Great, Serious Rabbis as the Most Potentially Powerful Artists of them All
He looks at me, well worn expression, gesturing to the papers piled on his desk, his mouth in a calm, apologetic smile.“ I have no time to write,” he explains after I suggest he write a book, almost content with the knowledge that he cannot do it. Because if he could, if there was time, then that would be much more difficult to bear. That would require a lot more thought. But even if the time was there ( which it never is), there were other statements backing him up in his head, that would not allow for such a catastrophe such as spending time doodling, or fantasizing. Or movie editing.
Such as- It is not IMPORTANT.
And- it is not for them.
It is for some other man, with shaggy hair in a ponytail and sparkling eyes that light up, always with some crazy, brilliant idea running around in his head. And it is for that man because that man is an artist and that is his destiny, and each man has a mission and he must prioritize and focus on his. And that is that.
And so, I sit there, in obvious disagreement, with nothing to say. Because all I would say is that “you are wrong” or “there is time” or some other logical variation of the two.

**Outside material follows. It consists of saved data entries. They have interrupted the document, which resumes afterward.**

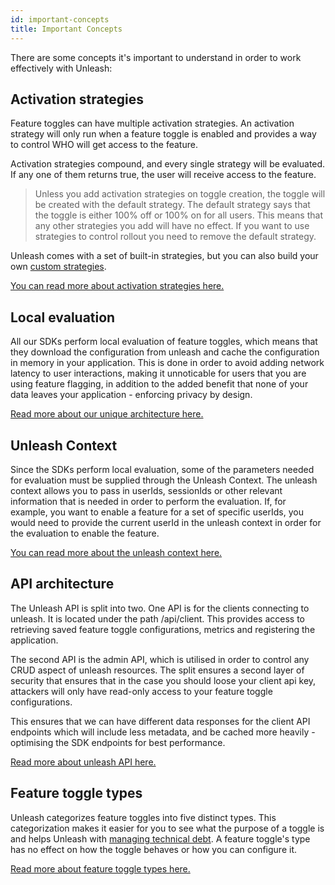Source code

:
 ```yaml
---
id: important-concepts
title: Important Concepts
---
```


There are some concepts it's important to understand in order to work effectively with Unleash:

## Activation strategies

Feature toggles can have multiple activation strategies. An activation strategy will only run when a feature toggle is enabled and provides a way to control WHO will get access to the feature.

Activation strategies compound, and every single strategy will be evaluated. If any one of them returns true, the user will receive access to the feature.

> Unless you add activation strategies on toggle creation, the toggle will be created with the default strategy. The default strategy says that the toggle is either 100% off or 100% on for all users. This means that any other strategies you add will have no effect. If you want to use strategies to control rollout you need to remove the default strategy.

Unleash comes with a set of built-in strategies, but you can also build your own [custom strategies](../advanced/custom-activation-strategy.md).

[You can read more about activation strategies here.](./activation_strategy)

## Local evaluation

All our SDKs perform local evaluation of feature toggles, which means that they download the configuration from unleash and cache the configuration in memory in your application. This is done in order to avoid adding network latency to user interactions, making it unnoticable for users that you are using feature flagging, in addition to the added benefit that none of your data leaves your application - enforcing privacy by design.

[Read more about our unique architecture here.](https://www.getunleash.io/blog/our-unique-architecture)

## Unleash Context

Since the SDKs perform local evaluation, some of the parameters needed for evaluation must be supplied through the Unleash Context. The unleash context allows you to pass in userIds, sessionIds or other relevant information that is needed in order to perform the evaluation. If, for example, you want to enable a feature for a set of specific userIds, you would need to provide the current userId in the unleash context in order for the evaluation to enable the feature.

[You can read more about the unleash context here.](./unleash_context)

## API architecture

The Unleash API is split into two. One API is for the clients connecting to unleash. It is located under the path /api/client. This provides access to retrieving saved feature toggle configurations, metrics and registering the application.

The second API is the admin API, which is utilised in order to control any CRUD aspect of unleash resources. The split ensures a second layer of security that ensures that in the case you should loose your client api key, attackers will only have read-only access to your feature toggle configurations.

This ensures that we can have different data responses for the client API endpoints which will include less metadata, and be cached more heavily - optimising the SDK endpoints for best performance.

[Read more about unleash API here.](../api)

## Feature toggle types

Unleash categorizes feature toggles into five distinct types. This categorization makes it easier for you to see what the purpose of a toggle is and helps Unleash with [managing technical debt](/user_guide/technical_debt). A feature toggle's type has no effect on how the toggle behaves or how you can configure it.

[Read more about feature toggle types here.](../advanced/feature-toggle-types.md)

Is it too radical, too idealistic , to ask something more from someone who is already slaving away to bring light into the world? Except to suggest that perhaps they have forgotten the biggest channel and expression of light of them all, the ultimate malchus of malchus. The arts.
Sigh. Nevertheless. What do I know. The point is that I should focus on myself, and develop myself, and I cannot ask more than that. He certainly has much more knowledge and experience than I.
But I wonder. I wonder if there is a truth out there- that great, serious rabbis are actually the ones who could be the greatest artists of them all. I think so, but I can’t prove it.
And so he is right- he is busy, and there is little time ( there never is time, is there). But maybe, just maybe, he could be something? Something else as well? That truth that still lies mysteriously floating in neverneverland, and even he cannot say there is a definite answer to it. Maybe. Maybe he could. And with that, that possibility, I walk away, able to be grateful of all the enormity that he has done because he knows and I know that possibly there could be something more.
And even if he spends his life with that remote possibility whispering to him in the back of his mind, even if never picks up a paintbrush or learns guitar or composes a song or learns how to dance, even if that book lies in the celestial worlds never to come down into reality, even if that voice within him stubbornly will not consider this important, or important enough, within him there might be some other nagging sensation. And the beauty and power of nagging sensations means that at any moment, there could be a break, and it could happen. And he would release. And only the greatest laughter and joy from his creative works would result.
Maybe.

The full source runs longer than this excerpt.